No matter if Brett Kavanaugh is confirmed to the Supreme Court following unsubstantiated allegations that he sexually assaulted a girl at a pool party 35 years ago, the Democrats have potentially succeeded at two things: tarnishing his reputation and delaying the Roberts’ court from hearing high-profile cases for another few years.
According to The Hill, legal experts say that hearings on hot-button issues like abortion and religious freedom may have to wait a few years until the heat on Kavanaugh blows over.
“Depending on what happens with the rest of confirmation process, the court might feel kind of battered and like it needs to take things more slowly,” said Nicole Saharsky, a partner at the D.C. firm Gibson Dunn at a Georgetown Law panel discussion.

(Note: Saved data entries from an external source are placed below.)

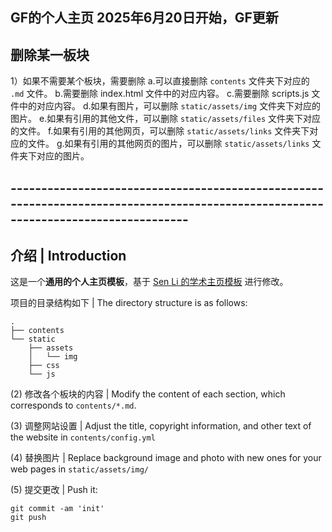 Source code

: ## GF的个人主页 2025年6月20日开始，GF更新
## 删除某一板块
   1）如果不需要某个板块，需要删除
      a.可以直接删除 `contents` 文件夹下对应的 `.md` 文件。
      b.需要删除 index.html 文件中的对应内容。
      c.需要删除 scripts.js 文件中的对应内容。
      d.如果有图片，可以删除 `static/assets/img` 文件夹下对应的图片。
      e.如果有引用的其他文件，可以删除 `static/assets/files` 文件夹下对应的文件。
      f.如果有引用的其他网页，可以删除 `static/assets/links` 文件夹下对应的文件。
      g.如果有引用的其他网页的图片，可以删除 `static/assets/links` 文件夹下对应的图片。


## -----------------------------------------------------------------------------------------------------------------------------------

## 介绍 | Introduction

这是一个**通用的个人主页模板**，基于 [Sen Li 的学术主页模板](https://github.com/senli1073/senli1073.github.io) 进行修改。  


项目的目录结构如下 | The directory structure is as follows:

```.
.
├── contents
└── static
    ├── assets
    │   └── img
    ├── css
    └── js
```

(2) 修改各个板块的内容 | Modify the content of each section, which corresponds to `contents/*.md`.

(3) 调整网站设置 | Adjust the title, copyright information, and other text of the website in `contents/config.yml`

(4) 替换图片 | Replace background image and photo with new ones for your web pages in `static/assets/img/`

(5) 提交更改 | Push it: 
```
git commit -am 'init'
git push
```

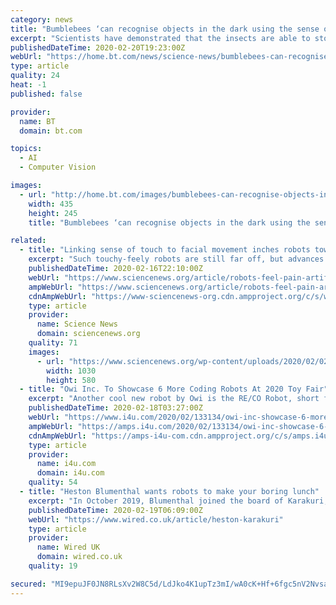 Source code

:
 ```yaml
---
category: news
title: "Bumblebees ‘can recognise objects in the dark using the sense of touch’"
excerpt: "Scientists have demonstrated that the insects are able to store information in such a way that it can be retrieved using different senses, a complex cognitive ability known as cross-modal object recognition. Humans use this ability to recognise something they have seen before, like for example, finding a set of keys by fishing around at the ..."
publishedDateTime: 2020-02-20T19:23:00Z
webUrl: "https://home.bt.com/news/science-news/bumblebees-can-recognise-objects-in-the-dark-using-the-sense-of-touch-11364432765242"
type: article
quality: 24
heat: -1
published: false

provider:
  name: BT
  domain: bt.com

topics:
  - AI
  - Computer Vision

images:
  - url: "http://home.bt.com/images/bumblebees-can-recognise-objects-in-the-dark-using-the-sense-of-touch-136443276517310401-200220191011.jpg"
    width: 435
    height: 245
    title: "Bumblebees ‘can recognise objects in the dark using the sense of touch’"

related:
  - title: "Linking sense of touch to facial movement inches robots toward ‘feeling’ pain"
    excerpt: "Such touchy-feely robots are still far off, but advances in robotic touch-sensing are bringing that possibility closer to reality. Sensors embedded in soft, artificial skin that can detect both a gentle touch and a painful thump have been hooked up to a robot that can then signal emotions, Minoru Asada reported February 15 at the annual meeting ..."
    publishedDateTime: 2020-02-16T22:10:00Z
    webUrl: "https://www.sciencenews.org/article/robots-feel-pain-artificial-intelligence"
    ampWebUrl: "https://www.sciencenews.org/article/robots-feel-pain-artificial-intelligence/amp"
    cdnAmpWebUrl: "https://www-sciencenews-org.cdn.ampproject.org/c/s/www.sciencenews.org/article/robots-feel-pain-artificial-intelligence/amp"
    type: article
    provider:
      name: Science News
      domain: sciencenews.org
    quality: 71
    images:
      - url: "https://www.sciencenews.org/wp-content/uploads/2020/02/021420_ls_robot_feat.jpg"
        width: 1030
        height: 580
  - title: "Owi Inc. To Showcase 6 More Coding Robots At 2020 Toy Fair"
    excerpt: "Another cool new robot by Owi is the RE/CO Robot, short for remote control, which will retail at $35.95. The RE/CO Robot is KikoRobot.962’s off-roading sibling that boasts an infrared sensor and artificial intelligence. It is capable of different play modes like storytelling, singing, dancing, and even programming, making it the perfect ..."
    publishedDateTime: 2020-02-18T03:27:00Z
    webUrl: "https://www.i4u.com/2020/02/133134/owi-inc-showcase-6-more-coding-robots-2020-toy-fair"
    ampWebUrl: "https://amps.i4u.com/2020/02/133134/owi-inc-showcase-6-more-coding-robots-2020-toy-fair"
    cdnAmpWebUrl: "https://amps-i4u-com.cdn.ampproject.org/c/s/amps.i4u.com/2020/02/133134/owi-inc-showcase-6-more-coding-robots-2020-toy-fair"
    type: article
    provider:
      name: i4u.com
      domain: i4u.com
    quality: 54
  - title: "Heston Blumenthal wants robots to make your boring lunch"
    excerpt: "In October 2019, Blumenthal joined the board of Karakuri, a London-based startup that wants to bring robot arms to restaurant kitchens ... Eventually, Blumenthal hopes that robotics and artificial intelligence could have a wider impact. “We eat too much,” he says. “We do not appreciate food, and we throw food away. We need to change ..."
    publishedDateTime: 2020-02-19T06:09:00Z
    webUrl: "https://www.wired.co.uk/article/heston-karakuri"
    type: article
    provider:
      name: Wired UK
      domain: wired.co.uk
    quality: 19

secured: "MI9epuJF0JN8RLsXv2W8C5d/LdJko4K1upTz3mI/wA0cK+Hf+6fgc5nV2NvsadATVH2ZVMNA2GyYcXzm/YMjAGJboMQ7AwRLdHBG7QmFHZ/AhjyvV0DXOahIadG+eh7wyqJMkyeqb3nRuWWU/eGLBdUqQSQUuRKMpe7r9Pb/CNkfcUJKiLJAfCNOZiJHMjb1LJylz5NaVVie0sCsSBtdSCgPltrgGokqszuRHlEswNgXYuNpB+7asqeTDcI5yFkx3Y47loZw41hk7C9oopirwIgcD4u+J7DBt1OTWSbbVO2ZQuvWMn9ZkPNSKJzccmP8;nGDm8/FmD3UJxjDPZqtTHg=="
---
```


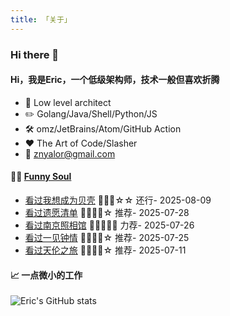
 ```yaml
---
title: 「关于」
---
```


### Hi there 👋

#### Hi，我是Eric，一个低级架构师，技术一般但喜欢折腾

- :briefcase: Low level architect<br/>
- :pencil2: Golang/Java/Shell/Python/JS<br/>
- :hammer_and_wrench: omz/JetBrains/Atom/GitHub Action<br/>
- :hearts: The Art of Code/Slasher<br/>
- :email: znyalor@gmail.com<br/>

#### 🤾‍♂️ <a href="https://movie.douban.com/people/znyalor/collect" target="_blank">Funny Soul</a>

<!-- START_SECTION:douban -->
* <a href='https://movie.douban.com/subject/2174127/' target='_blank'>看过我想成为贝壳</a> 🌟🌟🌟☆☆ 还行- 2025-08-09
* <a href='https://movie.douban.com/subject/1867345/' target='_blank'>看过遗愿清单</a> 🌟🌟🌟🌟☆ 推荐- 2025-07-28
* <a href='https://movie.douban.com/subject/36809864/' target='_blank'>看过南京照相馆</a> 🌟🌟🌟🌟🌟 力荐- 2025-07-26
* <a href='https://movie.douban.com/subject/1307144/' target='_blank'>看过一见钟情</a> 🌟🌟🌟🌟☆ 推荐- 2025-07-25
* <a href='https://movie.douban.com/subject/3041749/' target='_blank'>看过天伦之旅</a> 🌟🌟🌟🌟☆ 推荐- 2025-07-11
<!-- END_SECTION:douban -->


#### 📈 一点微小的工作

![Eric's GitHub stats](https://github-readme-stats.vercel.app/api?username=zylele&show_icons=true&count_private=true&theme=vue) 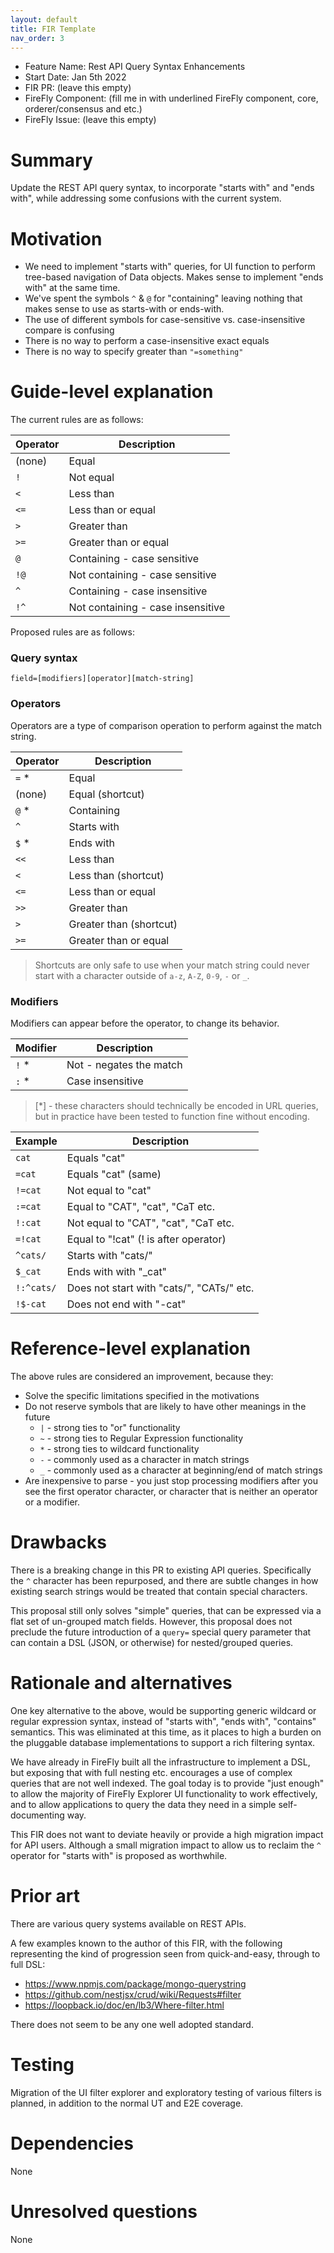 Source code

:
```yaml
---
layout: default
title: FIR Template
nav_order: 3
---
```


- Feature Name: Rest API Query Syntax Enhancements
- Start Date: Jan 5th 2022
- FIR PR: (leave this empty)
- FireFly Component: (fill me in with underlined FireFly component, core, orderer/consensus and etc.)
- FireFly Issue: (leave this empty)

# Summary
[summary]: #summary

Update the REST API query syntax, to incorporate "starts with" and "ends with",
while addressing some confusions with the current system.

# Motivation
[motivation]: #motivation

- We need to implement "starts with" queries, for UI function to perform
  tree-based navigation of Data objects. Makes sense to implement
  "ends with" at the same time.
- We've spent the symbols `^` & `@` for "containing" leaving nothing that
  makes sense to use as starts-with or ends-with.
- The use of different symbols for case-sensitive vs. case-insensitive
  compare is confusing
- There is no way to perform a case-insensitive exact equals
- There is no way to specify greater than `"=something"`

# Guide-level explanation
[guide-level-explanation]: #guide-level-explanation

The current rules are as follows:

| Operator | Description                       |
|----------|-----------------------------------|
| (none)   | Equal                             |
| `!`      | Not equal                         |
| `<`      | Less than                         |
| `<=`     | Less than or equal                |
| `>`      | Greater than                      |
| `>=`     | Greater than or equal             |
| `@`      | Containing - case sensitive       |
| `!@`     | Not containing - case sensitive   |
| `^`      | Containing - case insensitive     |
| `!^`     | Not containing - case insensitive |

Proposed rules are as follows:

### Query syntax

`field=[modifiers][operator][match-string]`


### Operators

Operators are a type of comparison operation to
perform against the match string.

| Operator | Description                        |
|----------|------------------------------------|
| `=`    * | Equal                              |
| (none)   | Equal (shortcut)                   |
| `@`    * | Containing                         |
| `^`      | Starts with                        |
| `$`    * | Ends with                          |
| `<<`     | Less than                          |
| `<`      | Less than (shortcut)               |
| `<=`     | Less than or equal                 |
| `>>`     | Greater than                       |
| `>`      | Greater than (shortcut)            |
| `>=`     | Greater than or equal              |

> Shortcuts are only safe to use when your match
> string could never start with a character outside of
> `a-z`, `A-Z`, `0-9`, `-` or `_`.

### Modifiers

Modifiers can appear before the operator, to change its
behavior.

| Modifier | Description                        |
|----------|------------------------------------|
| `!`    * | Not - negates the match            |
| `:`    * | Case insensitive                   |

> [*] - these characters should technically be encoded in URL queries,
>       but in practice have been tested to function fine without encoding.

| Example      | Description                                |
|--------------|--------------------------------------------|
| `cat`        | Equals "cat"                               |
| `=cat`       | Equals "cat" (same)                        |
| `!=cat`      | Not equal to "cat"                         |
| `:=cat`      | Equal to "CAT", "cat", "CaT etc.           |
| `!:cat`      | Not equal to "CAT", "cat", "CaT etc.       |
| `=!cat`      | Equal to "!cat" (! is after operator)      |
| `^cats/`     | Starts with "cats/"                        |
| `$_cat`      | Ends with with "_cat"                      |
| `!:^cats/`   | Does not start with "cats/", "CATs/" etc.  |
| `!$-cat`     | Does not end with "-cat"                   |

# Reference-level explanation
[reference-level-explanation]: #reference-level-explanation

The above rules are considered an improvement, because they:
- Solve the specific limitations specified in the motivations
- Do not reserve symbols that are likely to have other meanings in the future
  - `|` - strong ties to "or" functionality
  - `~` - strong ties to Regular Expression functionality
  - `*` - strong ties to wildcard functionality
  - `-` - commonly used as a character in match strings
  - `_` - commonly used as a character at beginning/end of match strings
- Are inexpensive to parse - you just stop processing modifiers after
  you see the first operator character, or character that is neither an
  operator or a modifier.

# Drawbacks
[drawbacks]: #drawbacks

There is a breaking change in this PR to existing API queries. Specifically
the `^` character has been repurposed, and there are subtle changes in
how existing search strings would be treated that contain special characters.

This proposal still only solves "simple" queries, that can be expressed via
a flat set of un-grouped match fields. However, this proposal does not
preclude the future introduction of a `query=` special query parameter
that can contain a DSL (JSON, or otherwise) for nested/grouped queries.

# Rationale and alternatives
[alternatives]: #alternatives

One key alternative to the above, would be supporting generic wildcard or
regular expression syntax, instead of "starts with", "ends with", "contains"
semantics. This was eliminated at this time, as it places to high a burden
on the pluggable database implementations to support a rich filtering syntax.

We have already in FireFly built all the infrastructure to implement a DSL, but exposing
that with full nesting etc. encourages a use of complex queries that are not well
indexed. The goal today is to provide "just enough" to allow the majority of
FireFly Explorer UI functionality to work effectively, and to allow applications to
query the data they need in a simple self-documenting way.

This FIR does not want to deviate heavily or provide a high migration impact for API
users. Although a small migration impact to allow us to reclaim the `^` operator for
"starts with" is proposed as worthwhile.

# Prior art
[prior-art]: #prior-art

There are various query systems available on REST APIs.

A few examples known to the author of this FIR, with the following representing
the kind of progression seen from quick-and-easy, through to full DSL:
- https://www.npmjs.com/package/mongo-querystring
- https://github.com/nestjsx/crud/wiki/Requests#filter
- https://loopback.io/doc/en/lb3/Where-filter.html

There does not seem to be any one well adopted standard.

# Testing
[testing]: #testing

Migration of the UI filter explorer and exploratory testing of various filters is
planned, in addition to the normal UT and E2E coverage.

# Dependencies
[dependencies]: #dependencies

None

# Unresolved questions
[unresolved]: #unresolved-questions

None
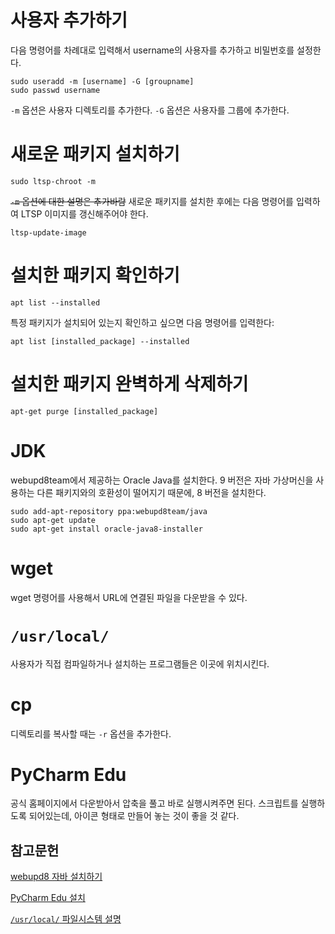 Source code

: # 사용자 추가하기

다음 명령어를 차례대로 입력해서 username의 사용자를 추가하고 비밀번호를 설정한다.

```
sudo useradd -m [username] -G [groupname]
sudo passwd username
```
`-m` 옵션은 사용자 디렉토리를 추가한다.
`-G` 옵션은 사용자를 그룹에 추가한다.

# 새로운 패키지 설치하기

```
sudo ltsp-chroot -m
```

~~`-m` 옵션에 대한 설명은 추가바람~~
새로운 패키지를 설치한 후에는 다음 명령어를 입력하여 LTSP 이미지를 갱신해주어야 한다.

```
ltsp-update-image
```

# 설치한 패키지 확인하기
```
apt list --installed
```

특정 패키지가 설치되어 있는지 확인하고 싶으면 다음 명령어를 입력한다:
```
apt list [installed_package] --installed
```

# 설치한 패키지 완벽하게 삭제하기
```
apt-get purge [installed_package]
```

# JDK
webupd8team에서 제공하는 Oracle Java를 설치한다. 9 버전은 자바 가상머신을 사용하는 다른 패키지와의 호환성이 떨어지기 때문에, 8 버전을 설치한다.

```
sudo add-apt-repository ppa:webupd8team/java
sudo apt-get update
sudo apt-get install oracle-java8-installer
```

# wget
wget 명령어를 사용해서 URL에 연결된 파일을 다운받을 수 있다.

# `/usr/local/`
사용자가 직접 컴파일하거나 설치하는 프로그램들은 이곳에 위치시킨다.

# cp
디렉토리를 복사할 때는 `-r` 옵션을 추가한다.

# PyCharm Edu
공식 홈페이지에서 다운받아서 압축을 풀고 바로 실행시켜주면 된다.
스크립트를 실행하도록 되어있는데, 아이콘 형태로 만들어 놓는 것이 좋을 것 같다.

## 참고문헌
[webupd8 자바 설치하기](http://www.webupd8.org/2015/02/install-oracle-java-9-in-ubuntu-linux.html)

[PyCharm Edu 설치](https://www.jetbrains.com/pycharm-edu/download/#section=windows-version)

[`/usr/local/` 파일시스템 설명](http://refspecs.linuxfoundation.org/FHS_2.3/fhs-2.3.html#USRLOCALSHARE1)
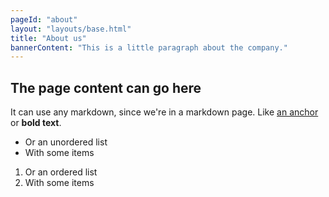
 ```yaml
---
pageId: "about"
layout: "layouts/base.html"
title: "About us"
bannerContent: "This is a little paragraph about the company."
---
```


## The page content can go here

It can use any markdown, since we're in a markdown page. Like [an anchor](https://packtpub.com) or **bold text**.

* Or an unordered list
* With some items

1. Or an ordered list 
2. With some items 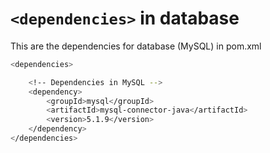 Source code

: # ```<dependencies>``` in database

This are the dependencies for database (MySQL) in pom.xml

```sh
<dependencies>

	<!-- Dependencies in MySQL -->
	<dependency>
		<groupId>mysql</groupId>
		<artifactId>mysql-connector-java</artifactId>
		<version>5.1.9</version>
	</dependency>
</dependencies>
```
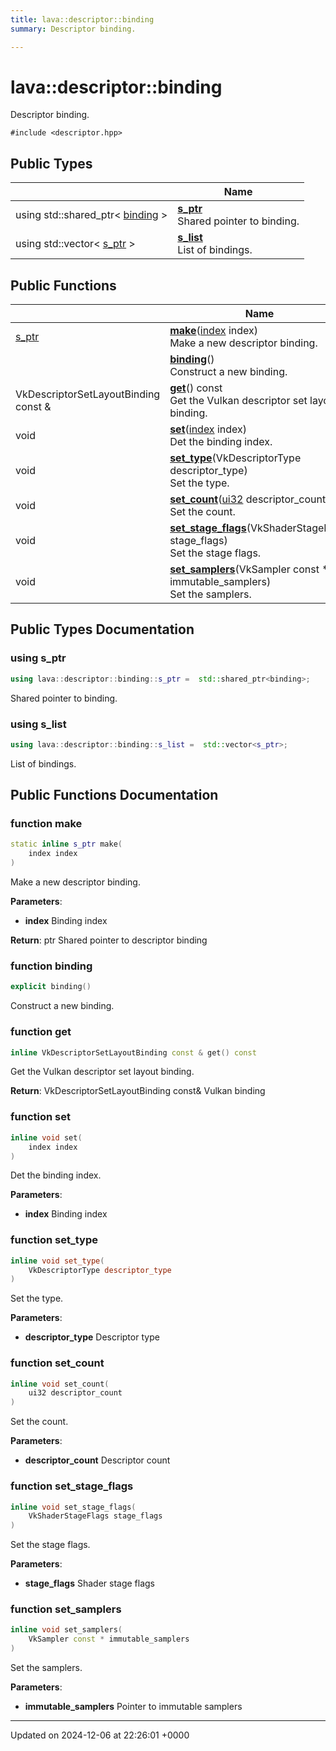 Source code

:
```yaml
---
title: lava::descriptor::binding
summary: Descriptor binding. 

---
```


# lava::descriptor::binding



Descriptor binding. 


`#include <descriptor.hpp>`

## Public Types

|                | Name           |
| -------------- | -------------- |
| using std::shared_ptr< [binding](/_doxybook/Classes/structlava_1_1descriptor_1_1binding.md) > | **[s_ptr](/_doxybook/Classes/structlava_1_1descriptor_1_1binding.md#using-s-ptr)** <br>Shared pointer to binding.  |
| using std::vector< [s_ptr](/_doxybook/Classes/structlava_1_1descriptor_1_1binding.md#using-s-ptr) > | **[s_list](/_doxybook/Classes/structlava_1_1descriptor_1_1binding.md#using-s-list)** <br>List of bindings.  |

## Public Functions

|                | Name           |
| -------------- | -------------- |
| [s_ptr](/_doxybook/Classes/structlava_1_1descriptor_1_1binding.md#using-s-ptr) | **[make](/_doxybook/Classes/structlava_1_1descriptor_1_1binding.md#function-make)**([index](/_doxybook/Namespaces/namespacelava.md#using-index) index)<br>Make a new descriptor binding.  |
| | **[binding](/_doxybook/Classes/structlava_1_1descriptor_1_1binding.md#function-binding)**()<br>Construct a new binding.  |
| VkDescriptorSetLayoutBinding const & | **[get](/_doxybook/Classes/structlava_1_1descriptor_1_1binding.md#function-get)**() const<br>Get the Vulkan descriptor set layout binding.  |
| void | **[set](/_doxybook/Classes/structlava_1_1descriptor_1_1binding.md#function-set)**([index](/_doxybook/Namespaces/namespacelava.md#using-index) index)<br>Det the binding index.  |
| void | **[set_type](/_doxybook/Classes/structlava_1_1descriptor_1_1binding.md#function-set-type)**(VkDescriptorType descriptor_type)<br>Set the type.  |
| void | **[set_count](/_doxybook/Classes/structlava_1_1descriptor_1_1binding.md#function-set-count)**([ui32](/_doxybook/Namespaces/namespacelava.md#using-ui32) descriptor_count)<br>Set the count.  |
| void | **[set_stage_flags](/_doxybook/Classes/structlava_1_1descriptor_1_1binding.md#function-set-stage-flags)**(VkShaderStageFlags stage_flags)<br>Set the stage flags.  |
| void | **[set_samplers](/_doxybook/Classes/structlava_1_1descriptor_1_1binding.md#function-set-samplers)**(VkSampler const * immutable_samplers)<br>Set the samplers.  |

## Public Types Documentation

### using s_ptr

```cpp
using lava::descriptor::binding::s_ptr =  std::shared_ptr<binding>;
```

Shared pointer to binding. 

### using s_list

```cpp
using lava::descriptor::binding::s_list =  std::vector<s_ptr>;
```

List of bindings. 

## Public Functions Documentation

### function make

```cpp
static inline s_ptr make(
    index index
)
```

Make a new descriptor binding. 

**Parameters**: 

  * **index** Binding index 


**Return**: ptr Shared pointer to descriptor binding 

### function binding

```cpp
explicit binding()
```

Construct a new binding. 

### function get

```cpp
inline VkDescriptorSetLayoutBinding const & get() const
```

Get the Vulkan descriptor set layout binding. 

**Return**: VkDescriptorSetLayoutBinding const& Vulkan binding 

### function set

```cpp
inline void set(
    index index
)
```

Det the binding index. 

**Parameters**: 

  * **index** Binding index 


### function set_type

```cpp
inline void set_type(
    VkDescriptorType descriptor_type
)
```

Set the type. 

**Parameters**: 

  * **descriptor_type** Descriptor type 


### function set_count

```cpp
inline void set_count(
    ui32 descriptor_count
)
```

Set the count. 

**Parameters**: 

  * **descriptor_count** Descriptor count 


### function set_stage_flags

```cpp
inline void set_stage_flags(
    VkShaderStageFlags stage_flags
)
```

Set the stage flags. 

**Parameters**: 

  * **stage_flags** Shader stage flags 


### function set_samplers

```cpp
inline void set_samplers(
    VkSampler const * immutable_samplers
)
```

Set the samplers. 

**Parameters**: 

  * **immutable_samplers** Pointer to immutable samplers 


-------------------------------

Updated on 2024-12-06 at 22:26:01 +0000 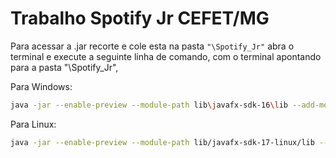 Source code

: # Trabalho Spotify Jr CEFET/MG

Para acessar a .jar recorte e cole esta na pasta `"\Spotify_Jr"` abra o terminal e execute a seguinte linha de comando, com o terminal apontando para a pasta "\Spotify_Jr", 

Para Windows:

```bash
java -jar --enable-preview --module-path lib\javafx-sdk-16\lib --add-modules javafx.controls,javafx.fxml,javafx.media Spotify_Jr.jar
```

Para Linux:

```bash
java -jar --enable-preview --module-path lib/javafx-sdk-17-linux/lib --add-modules javafx.controls,javafx.fxml,javafx.media Spotify_Jr_Oficial-master.jar
```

That course of action would fit in line with Justice Roberts’ character of keeping the Supreme Court apolitical. Irv Gornstein, executive director of Georgetown’s Supreme Court Institute, concurs with that assertion.
“I think he would be concerned that a series of 5-4 rulings, in which the five are Republican-appointed justices and the four are Democrat-appointed justices, would threaten to destroy that perception of the court,” he told The Hill in an email. “I don’t think the Chief Justice wants to be remembered as the Chief Justice who presided over the court at the time that the public lost faith in the court, and began to regard it as just another partisan institution.”
While Roberts may wish to hold on the big cases, he is just one vote of nine. For the court to hear a case, only four votes are needed. Should Kavanaugh be confirmed, the conservative wing will hold the majority with five justices. That doesn’t mean Kavanaugh won’t side with Roberts in his quest to keep the waters calm.
Donald Verrilli Jr., who served as solicitor general under former President Obama, said that if the court moves at a slower pace, a blockbuster case may have to wait five years.
“The question of what’s going to be on the docket isn’t always 100 percent in the control of the justices or even the chief justice,” he said, while speaking at Georgetown Law this week. “I think, for example, marriage equality — that issue got to the court faster I think than most members of the court would have preferred in the wake of Windsor. I anticipate that’s going to be true about abortion also.”